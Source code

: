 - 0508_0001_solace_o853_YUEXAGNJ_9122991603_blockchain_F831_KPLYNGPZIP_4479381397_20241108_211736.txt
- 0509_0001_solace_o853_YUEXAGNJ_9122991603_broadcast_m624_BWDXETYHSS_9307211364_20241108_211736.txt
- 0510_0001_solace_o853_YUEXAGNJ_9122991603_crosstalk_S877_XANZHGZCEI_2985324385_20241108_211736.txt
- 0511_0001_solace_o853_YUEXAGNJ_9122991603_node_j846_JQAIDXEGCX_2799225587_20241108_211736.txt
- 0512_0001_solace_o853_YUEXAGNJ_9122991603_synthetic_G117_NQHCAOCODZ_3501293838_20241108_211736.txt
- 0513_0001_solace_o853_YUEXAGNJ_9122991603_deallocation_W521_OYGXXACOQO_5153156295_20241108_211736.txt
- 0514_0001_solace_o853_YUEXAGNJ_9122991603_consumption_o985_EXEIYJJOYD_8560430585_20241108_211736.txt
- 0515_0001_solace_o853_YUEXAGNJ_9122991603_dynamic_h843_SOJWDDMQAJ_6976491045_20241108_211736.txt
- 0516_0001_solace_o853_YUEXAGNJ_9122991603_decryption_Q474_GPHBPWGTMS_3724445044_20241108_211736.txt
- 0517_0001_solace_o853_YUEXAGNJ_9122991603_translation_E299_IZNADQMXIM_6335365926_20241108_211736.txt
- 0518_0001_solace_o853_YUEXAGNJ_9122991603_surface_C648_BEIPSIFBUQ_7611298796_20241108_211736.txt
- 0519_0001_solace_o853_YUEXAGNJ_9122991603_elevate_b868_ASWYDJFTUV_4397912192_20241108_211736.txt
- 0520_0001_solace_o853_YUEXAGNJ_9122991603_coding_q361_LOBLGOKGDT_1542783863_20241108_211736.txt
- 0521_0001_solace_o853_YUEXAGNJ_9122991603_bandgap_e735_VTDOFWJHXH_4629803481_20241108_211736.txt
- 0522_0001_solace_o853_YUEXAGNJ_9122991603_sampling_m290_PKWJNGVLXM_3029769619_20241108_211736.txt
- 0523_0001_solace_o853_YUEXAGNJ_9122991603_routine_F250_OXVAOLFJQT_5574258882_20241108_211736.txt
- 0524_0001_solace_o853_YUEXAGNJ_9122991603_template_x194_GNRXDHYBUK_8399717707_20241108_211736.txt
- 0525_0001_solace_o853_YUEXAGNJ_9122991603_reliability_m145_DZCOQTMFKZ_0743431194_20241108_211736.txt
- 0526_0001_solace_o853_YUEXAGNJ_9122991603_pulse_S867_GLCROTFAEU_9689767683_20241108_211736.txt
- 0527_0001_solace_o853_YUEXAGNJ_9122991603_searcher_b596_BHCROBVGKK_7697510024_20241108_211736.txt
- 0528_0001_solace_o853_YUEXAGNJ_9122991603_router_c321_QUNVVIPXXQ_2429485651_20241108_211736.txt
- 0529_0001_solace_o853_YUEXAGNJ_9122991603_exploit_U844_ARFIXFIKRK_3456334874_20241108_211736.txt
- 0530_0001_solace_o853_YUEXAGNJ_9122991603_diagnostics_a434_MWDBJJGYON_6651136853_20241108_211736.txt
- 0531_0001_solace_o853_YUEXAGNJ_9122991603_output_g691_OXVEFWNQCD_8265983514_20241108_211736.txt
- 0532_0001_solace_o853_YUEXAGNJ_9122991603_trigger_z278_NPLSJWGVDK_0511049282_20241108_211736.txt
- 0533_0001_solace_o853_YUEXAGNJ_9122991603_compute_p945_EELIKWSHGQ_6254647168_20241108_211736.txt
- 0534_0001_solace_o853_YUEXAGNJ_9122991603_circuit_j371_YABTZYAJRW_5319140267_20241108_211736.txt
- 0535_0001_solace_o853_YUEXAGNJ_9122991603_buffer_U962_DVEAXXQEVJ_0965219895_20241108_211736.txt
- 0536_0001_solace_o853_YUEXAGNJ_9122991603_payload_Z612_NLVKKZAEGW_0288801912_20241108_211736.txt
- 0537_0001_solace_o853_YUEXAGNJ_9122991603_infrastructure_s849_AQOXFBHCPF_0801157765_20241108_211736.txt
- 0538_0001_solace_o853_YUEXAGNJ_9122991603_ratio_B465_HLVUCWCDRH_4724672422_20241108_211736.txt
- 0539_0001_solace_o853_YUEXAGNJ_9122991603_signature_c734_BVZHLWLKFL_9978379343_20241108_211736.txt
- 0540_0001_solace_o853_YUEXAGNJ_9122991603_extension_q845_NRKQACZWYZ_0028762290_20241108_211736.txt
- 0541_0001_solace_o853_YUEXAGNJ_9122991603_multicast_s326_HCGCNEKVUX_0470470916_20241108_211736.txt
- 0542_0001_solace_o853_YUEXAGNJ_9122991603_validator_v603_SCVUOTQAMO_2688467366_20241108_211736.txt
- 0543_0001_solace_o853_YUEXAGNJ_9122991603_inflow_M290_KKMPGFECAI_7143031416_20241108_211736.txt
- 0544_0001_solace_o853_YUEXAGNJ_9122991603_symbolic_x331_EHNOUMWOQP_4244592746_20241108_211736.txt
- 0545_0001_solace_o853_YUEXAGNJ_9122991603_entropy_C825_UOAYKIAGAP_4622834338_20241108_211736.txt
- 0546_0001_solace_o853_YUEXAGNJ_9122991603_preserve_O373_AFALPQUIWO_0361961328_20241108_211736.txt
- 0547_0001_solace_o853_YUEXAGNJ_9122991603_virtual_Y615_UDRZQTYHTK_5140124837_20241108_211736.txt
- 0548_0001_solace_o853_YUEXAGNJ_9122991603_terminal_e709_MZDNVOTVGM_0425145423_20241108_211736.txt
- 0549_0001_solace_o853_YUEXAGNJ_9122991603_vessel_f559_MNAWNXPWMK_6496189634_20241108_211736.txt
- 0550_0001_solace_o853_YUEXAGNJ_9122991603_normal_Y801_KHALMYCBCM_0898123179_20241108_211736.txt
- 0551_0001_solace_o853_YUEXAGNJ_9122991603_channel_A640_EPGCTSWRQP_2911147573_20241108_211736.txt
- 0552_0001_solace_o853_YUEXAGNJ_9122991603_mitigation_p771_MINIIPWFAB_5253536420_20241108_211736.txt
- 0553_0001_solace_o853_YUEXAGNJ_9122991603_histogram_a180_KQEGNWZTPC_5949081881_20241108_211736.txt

....

Write every record out again, unaltered.

Written solution =>
Source code

: - 0508_0001_solace_o853_YUEXAGNJ_9122991603_blockchain_F831_KPLYNGPZIP_4479381397_20241108_211736.txt
- 0509_0001_solace_o853_YUEXAGNJ_9122991603_broadcast_m624_BWDXETYHSS_9307211364_20241108_211736.txt
- 0510_0001_solace_o853_YUEXAGNJ_9122991603_crosstalk_S877_XANZHGZCEI_2985324385_20241108_211736.txt
- 0511_0001_solace_o853_YUEXAGNJ_9122991603_node_j846_JQAIDXEGCX_2799225587_20241108_211736.txt
- 0512_0001_solace_o853_YUEXAGNJ_9122991603_synthetic_G117_NQHCAOCODZ_3501293838_20241108_211736.txt
- 0513_0001_solace_o853_YUEXAGNJ_9122991603_deallocation_W521_OYGXXACOQO_5153156295_20241108_211736.txt
- 0514_0001_solace_o853_YUEXAGNJ_9122991603_consumption_o985_EXEIYJJOYD_8560430585_20241108_211736.txt
- 0515_0001_solace_o853_YUEXAGNJ_9122991603_dynamic_h843_SOJWDDMQAJ_6976491045_20241108_211736.txt
- 0516_0001_solace_o853_YUEXAGNJ_9122991603_decryption_Q474_GPHBPWGTMS_3724445044_20241108_211736.txt
- 0517_0001_solace_o853_YUEXAGNJ_9122991603_translation_E299_IZNADQMXIM_6335365926_20241108_211736.txt
- 0518_0001_solace_o853_YUEXAGNJ_9122991603_surface_C648_BEIPSIFBUQ_7611298796_20241108_211736.txt
- 0519_0001_solace_o853_YUEXAGNJ_9122991603_elevate_b868_ASWYDJFTUV_4397912192_20241108_211736.txt
- 0520_0001_solace_o853_YUEXAGNJ_9122991603_coding_q361_LOBLGOKGDT_1542783863_20241108_211736.txt
- 0521_0001_solace_o853_YUEXAGNJ_9122991603_bandgap_e735_VTDOFWJHXH_4629803481_20241108_211736.txt
- 0522_0001_solace_o853_YUEXAGNJ_9122991603_sampling_m290_PKWJNGVLXM_3029769619_20241108_211736.txt
- 0523_0001_solace_o853_YUEXAGNJ_9122991603_routine_F250_OXVAOLFJQT_5574258882_20241108_211736.txt
- 0524_0001_solace_o853_YUEXAGNJ_9122991603_template_x194_GNRXDHYBUK_8399717707_20241108_211736.txt
- 0525_0001_solace_o853_YUEXAGNJ_9122991603_reliability_m145_DZCOQTMFKZ_0743431194_20241108_211736.txt
- 0526_0001_solace_o853_YUEXAGNJ_9122991603_pulse_S867_GLCROTFAEU_9689767683_20241108_211736.txt
- 0527_0001_solace_o853_YUEXAGNJ_9122991603_searcher_b596_BHCROBVGKK_7697510024_20241108_211736.txt
- 0528_0001_solace_o853_YUEXAGNJ_9122991603_router_c321_QUNVVIPXXQ_2429485651_20241108_211736.txt
- 0529_0001_solace_o853_YUEXAGNJ_9122991603_exploit_U844_ARFIXFIKRK_3456334874_20241108_211736.txt
- 0530_0001_solace_o853_YUEXAGNJ_9122991603_diagnostics_a434_MWDBJJGYON_6651136853_20241108_211736.txt
- 0531_0001_solace_o853_YUEXAGNJ_9122991603_output_g691_OXVEFWNQCD_8265983514_20241108_211736.txt
- 0532_0001_solace_o853_YUEXAGNJ_9122991603_trigger_z278_NPLSJWGVDK_0511049282_20241108_211736.txt
- 0533_0001_solace_o853_YUEXAGNJ_9122991603_compute_p945_EELIKWSHGQ_6254647168_20241108_211736.txt
- 0534_0001_solace_o853_YUEXAGNJ_9122991603_circuit_j371_YABTZYAJRW_5319140267_20241108_211736.txt
- 0535_0001_solace_o853_YUEXAGNJ_9122991603_buffer_U962_DVEAXXQEVJ_0965219895_20241108_211736.txt
- 0536_0001_solace_o853_YUEXAGNJ_9122991603_payload_Z612_NLVKKZAEGW_0288801912_20241108_211736.txt
- 0537_0001_solace_o853_YUEXAGNJ_9122991603_infrastructure_s849_AQOXFBHCPF_0801157765_20241108_211736.txt
- 0538_0001_solace_o853_YUEXAGNJ_9122991603_ratio_B465_HLVUCWCDRH_4724672422_20241108_211736.txt
- 0539_0001_solace_o853_YUEXAGNJ_9122991603_signature_c734_BVZHLWLKFL_9978379343_20241108_211736.txt
- 0540_0001_solace_o853_YUEXAGNJ_9122991603_extension_q845_NRKQACZWYZ_0028762290_20241108_211736.txt
- 0541_0001_solace_o853_YUEXAGNJ_9122991603_multicast_s326_HCGCNEKVUX_0470470916_20241108_211736.txt
- 0542_0001_solace_o853_YUEXAGNJ_9122991603_validator_v603_SCVUOTQAMO_2688467366_20241108_211736.txt
- 0543_0001_solace_o853_YUEXAGNJ_9122991603_inflow_M290_KKMPGFECAI_7143031416_20241108_211736.txt
- 0544_0001_solace_o853_YUEXAGNJ_9122991603_symbolic_x331_EHNOUMWOQP_4244592746_20241108_211736.txt
- 0545_0001_solace_o853_YUEXAGNJ_9122991603_entropy_C825_UOAYKIAGAP_4622834338_20241108_211736.txt
- 0546_0001_solace_o853_YUEXAGNJ_9122991603_preserve_O373_AFALPQUIWO_0361961328_20241108_211736.txt
- 0547_0001_solace_o853_YUEXAGNJ_9122991603_virtual_Y615_UDRZQTYHTK_5140124837_20241108_211736.txt
- 0548_0001_solace_o853_YUEXAGNJ_9122991603_terminal_e709_MZDNVOTVGM_0425145423_20241108_211736.txt
- 0549_0001_solace_o853_YUEXAGNJ_9122991603_vessel_f559_MNAWNXPWMK_6496189634_20241108_211736.txt
- 0550_0001_solace_o853_YUEXAGNJ_9122991603_normal_Y801_KHALMYCBCM_0898123179_20241108_211736.txt
- 0551_0001_solace_o853_YUEXAGNJ_9122991603_channel_A640_EPGCTSWRQP_2911147573_20241108_211736.txt
- 0552_0001_solace_o853_YUEXAGNJ_9122991603_mitigation_p771_MINIIPWFAB_5253536420_20241108_211736.txt
- 0553_0001_solace_o853_YUEXAGNJ_9122991603_histogram_a180_KQEGNWZTPC_5949081881_20241108_211736.txt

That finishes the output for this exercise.